From the Stone Ages with pigeons flying around carrying letters, information networks have been the driving force shaping the world's history, and currently its present and future.
Among all the attributes of the world's information networks, information freedom is the most important one. The amount of information that is free of flow determines the foundation and potential of humanity for understanding, imagining, and inventing the world.
However, information freedom has never be a field with significant material gain: the first martyr of information freedom, the Internet's own boy Aaron Swartz (also coauthor of RSS) didn't become the richest man in the world, but instead died fighting for it.
Very few understands the importance of information freedom because the lack of it suffocates humanity collectively instead of individually, and eliminates a potential better future that couldn't happen.
But still, there have to be people who push it forward. Otherwise, it only degrades.
Several days ago, my tweet for the Open Information Manifesto was retweeted by Aaron's mother - I assume she'd be happy seeing a new generation of builders are carrying the baton.
The past three years have been adventurous - we've dedicated ourselves into creating something genuinely innovative: there has never been anything similar to RSS3 before, leaving us very little reference to get started with.
The idea of RSS3, on the other hand, remained straightforward:
"A network, consists of numerous nodes, collectively covers every piece of Open Information on the Internet, and structures it accessible and valuable for everyone in need."
Simply put, it is the largest library within the Open Web where everything can be found. It is a hub of free information.
With that in mind, we've spent a significant amount of time researching on the best architecture to achieve it.

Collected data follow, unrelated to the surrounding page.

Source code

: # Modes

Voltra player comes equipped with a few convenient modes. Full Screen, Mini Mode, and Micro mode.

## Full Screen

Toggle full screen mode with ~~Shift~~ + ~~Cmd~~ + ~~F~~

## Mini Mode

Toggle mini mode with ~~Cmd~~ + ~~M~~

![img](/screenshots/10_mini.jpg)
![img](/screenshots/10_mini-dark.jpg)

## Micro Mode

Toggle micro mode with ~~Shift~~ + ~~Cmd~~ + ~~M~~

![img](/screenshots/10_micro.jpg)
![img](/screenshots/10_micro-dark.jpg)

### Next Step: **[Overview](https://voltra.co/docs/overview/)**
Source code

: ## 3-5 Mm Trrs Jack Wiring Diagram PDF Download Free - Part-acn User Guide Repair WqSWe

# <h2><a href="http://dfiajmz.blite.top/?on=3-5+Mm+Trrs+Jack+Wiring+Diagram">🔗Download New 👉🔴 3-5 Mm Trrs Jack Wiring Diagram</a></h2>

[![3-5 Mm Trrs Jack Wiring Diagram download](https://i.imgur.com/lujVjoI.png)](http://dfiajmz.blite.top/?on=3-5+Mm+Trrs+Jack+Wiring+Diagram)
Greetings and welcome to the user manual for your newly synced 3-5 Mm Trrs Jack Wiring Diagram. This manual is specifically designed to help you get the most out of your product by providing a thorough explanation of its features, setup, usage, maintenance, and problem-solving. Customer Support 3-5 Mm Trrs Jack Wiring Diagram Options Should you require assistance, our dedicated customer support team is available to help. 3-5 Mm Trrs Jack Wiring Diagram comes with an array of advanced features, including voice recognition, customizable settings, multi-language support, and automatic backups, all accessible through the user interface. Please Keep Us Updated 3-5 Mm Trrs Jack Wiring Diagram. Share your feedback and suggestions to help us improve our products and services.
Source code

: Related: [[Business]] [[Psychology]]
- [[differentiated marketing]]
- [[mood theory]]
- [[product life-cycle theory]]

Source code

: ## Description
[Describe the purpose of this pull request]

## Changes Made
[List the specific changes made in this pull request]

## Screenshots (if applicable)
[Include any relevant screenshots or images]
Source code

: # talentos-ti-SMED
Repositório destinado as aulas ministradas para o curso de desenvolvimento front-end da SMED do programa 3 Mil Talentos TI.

That is why we came up with the dual sublayer design - as an information network, part of it needs to achieve a level of decentralization lower than a blockchain without compromising its nature, and the other part needs to secure ownership and value at an extremely low cost with high efficiency.
I'm extremely excited and proud to see the result.

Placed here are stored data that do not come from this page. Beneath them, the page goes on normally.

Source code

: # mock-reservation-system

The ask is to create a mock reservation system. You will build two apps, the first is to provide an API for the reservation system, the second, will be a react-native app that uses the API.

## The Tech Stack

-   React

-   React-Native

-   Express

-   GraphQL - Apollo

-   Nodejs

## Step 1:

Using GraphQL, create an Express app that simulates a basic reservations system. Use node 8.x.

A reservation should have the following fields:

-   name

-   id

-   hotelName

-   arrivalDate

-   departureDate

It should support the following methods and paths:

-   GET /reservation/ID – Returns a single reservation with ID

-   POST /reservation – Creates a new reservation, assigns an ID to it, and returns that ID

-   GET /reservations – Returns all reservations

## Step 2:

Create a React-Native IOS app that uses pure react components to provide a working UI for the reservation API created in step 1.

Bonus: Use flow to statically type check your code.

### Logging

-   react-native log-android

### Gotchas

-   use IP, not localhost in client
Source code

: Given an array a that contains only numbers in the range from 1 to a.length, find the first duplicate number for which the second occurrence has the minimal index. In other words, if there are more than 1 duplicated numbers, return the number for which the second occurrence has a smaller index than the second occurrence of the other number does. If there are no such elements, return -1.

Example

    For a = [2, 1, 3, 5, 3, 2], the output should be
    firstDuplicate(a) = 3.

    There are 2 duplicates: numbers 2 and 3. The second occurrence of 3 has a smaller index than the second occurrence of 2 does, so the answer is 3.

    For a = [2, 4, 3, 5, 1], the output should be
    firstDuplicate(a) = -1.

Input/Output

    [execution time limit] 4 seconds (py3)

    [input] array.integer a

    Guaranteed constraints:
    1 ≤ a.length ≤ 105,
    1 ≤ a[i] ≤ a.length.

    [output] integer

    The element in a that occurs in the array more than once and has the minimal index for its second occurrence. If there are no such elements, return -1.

On one hand, it is something new - very few projects in the field build actual innovative technologies. Also, it is something effective - it does index, structure, and disseminate Open Information of a large scope in ways that help applications and users. Being new is hard. Being new and effective is harder.

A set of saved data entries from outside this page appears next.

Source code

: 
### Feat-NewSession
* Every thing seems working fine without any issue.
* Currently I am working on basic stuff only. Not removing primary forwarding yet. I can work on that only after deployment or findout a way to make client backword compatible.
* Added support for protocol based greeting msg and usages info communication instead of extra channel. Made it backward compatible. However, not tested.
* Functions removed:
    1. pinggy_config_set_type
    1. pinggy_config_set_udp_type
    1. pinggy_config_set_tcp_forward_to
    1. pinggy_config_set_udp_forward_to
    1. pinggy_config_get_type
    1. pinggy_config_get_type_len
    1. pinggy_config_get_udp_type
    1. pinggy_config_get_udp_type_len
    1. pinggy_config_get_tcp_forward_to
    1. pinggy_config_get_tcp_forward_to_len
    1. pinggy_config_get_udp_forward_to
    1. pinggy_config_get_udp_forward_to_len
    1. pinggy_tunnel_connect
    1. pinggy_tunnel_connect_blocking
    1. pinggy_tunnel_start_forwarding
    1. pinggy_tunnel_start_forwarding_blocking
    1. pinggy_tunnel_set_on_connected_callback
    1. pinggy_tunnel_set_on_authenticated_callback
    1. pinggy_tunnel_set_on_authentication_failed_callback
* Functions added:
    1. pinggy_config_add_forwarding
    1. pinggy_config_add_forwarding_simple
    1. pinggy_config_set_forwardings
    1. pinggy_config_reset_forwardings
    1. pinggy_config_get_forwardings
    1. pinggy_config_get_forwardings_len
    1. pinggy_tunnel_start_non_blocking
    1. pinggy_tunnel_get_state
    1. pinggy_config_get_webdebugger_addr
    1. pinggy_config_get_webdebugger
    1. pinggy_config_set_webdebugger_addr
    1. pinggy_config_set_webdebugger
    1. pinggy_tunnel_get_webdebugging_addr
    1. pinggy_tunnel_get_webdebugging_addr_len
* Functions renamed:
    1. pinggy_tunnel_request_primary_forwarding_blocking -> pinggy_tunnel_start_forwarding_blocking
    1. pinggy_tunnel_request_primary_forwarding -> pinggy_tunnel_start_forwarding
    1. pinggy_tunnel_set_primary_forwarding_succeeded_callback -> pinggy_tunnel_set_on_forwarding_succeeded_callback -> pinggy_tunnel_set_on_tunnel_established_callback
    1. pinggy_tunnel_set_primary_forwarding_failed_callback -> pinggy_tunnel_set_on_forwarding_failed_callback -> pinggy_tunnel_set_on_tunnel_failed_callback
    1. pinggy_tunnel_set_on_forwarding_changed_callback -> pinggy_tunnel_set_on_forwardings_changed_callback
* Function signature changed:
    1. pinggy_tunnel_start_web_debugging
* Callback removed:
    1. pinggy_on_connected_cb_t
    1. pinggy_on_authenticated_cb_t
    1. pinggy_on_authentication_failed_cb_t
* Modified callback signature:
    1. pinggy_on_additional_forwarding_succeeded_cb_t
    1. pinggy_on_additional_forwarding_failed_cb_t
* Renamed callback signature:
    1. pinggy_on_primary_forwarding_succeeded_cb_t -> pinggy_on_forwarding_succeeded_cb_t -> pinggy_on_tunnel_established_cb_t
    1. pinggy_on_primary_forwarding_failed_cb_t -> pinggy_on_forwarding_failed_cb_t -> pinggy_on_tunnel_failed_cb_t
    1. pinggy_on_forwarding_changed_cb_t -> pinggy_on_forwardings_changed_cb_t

On the other hand, two years ago, when we first released the first RSS3 Roadmap, we expected to have it ready by the end of Q4 2023. Now it looks like we are only one or two months behind. This is also the reason why we haven’t released another “Roadmap” before the launch of Mainnet - we’ve simply been working on it. Of course, later on I got to see that most people cared more about the news itself rather than the actual progress - but I do know that everyone working on RSS3 cares about the latter.
15 years ago, the Guerilla Open Access Manifesto was released calling for information freedom. That was at a time when public information was free and open - whatever you posted on a website is accessible to everyone who had access to the Internet. Anyone can build a search engine or an RSS client differently. Innovation was thriving.
15 years later, Twitter (or X), Reddit, TikTok, Instagram, all these service providers handling our public information are strictly controlling it - no one can ever build another search engine from public information.
One of the things we learned along the way of building RSS3 was that by simply building a good piece of technology isn't enough to make the society better. To make it work, we need to have more people care about the cause and more builders join the fight.
We are starting an Open Information Movement - starting with the manifesto (https://openinformation.io/) and goes up to the Grant (https://openinformation.io/grant) and the House (https://openinformation.io/house).
Not unlike "Network State" or "Mars Exploration", "Information Freedom" is a social topic that needs more attention and contribution, and the RSS3 Foundation should be focusing on it with equal, if not more, resource than upgrading the technology alone. We need to do more.
A lot of tough decisions were made in the last years, and a lot of mistakes as well. But all in all, I'm happy that, though compromise occasionally, the foundation and core developers of RSS3 have maintained level of soul and integrity that make ourselves proud.
I can't say enough thank you to every contributor - those who keep on working till the next mornings, those who give up better pay to join the journey, those who help us out without asking for return, and those who keep staying in the community with all the ups and downs.
If RSS3 does manage to become the network handling a majority of information activities within the human society, I think it's because we care more. If not, what we build here will lay the foundation for something better.
We must build a future digital world where information empowers all, not just a select few.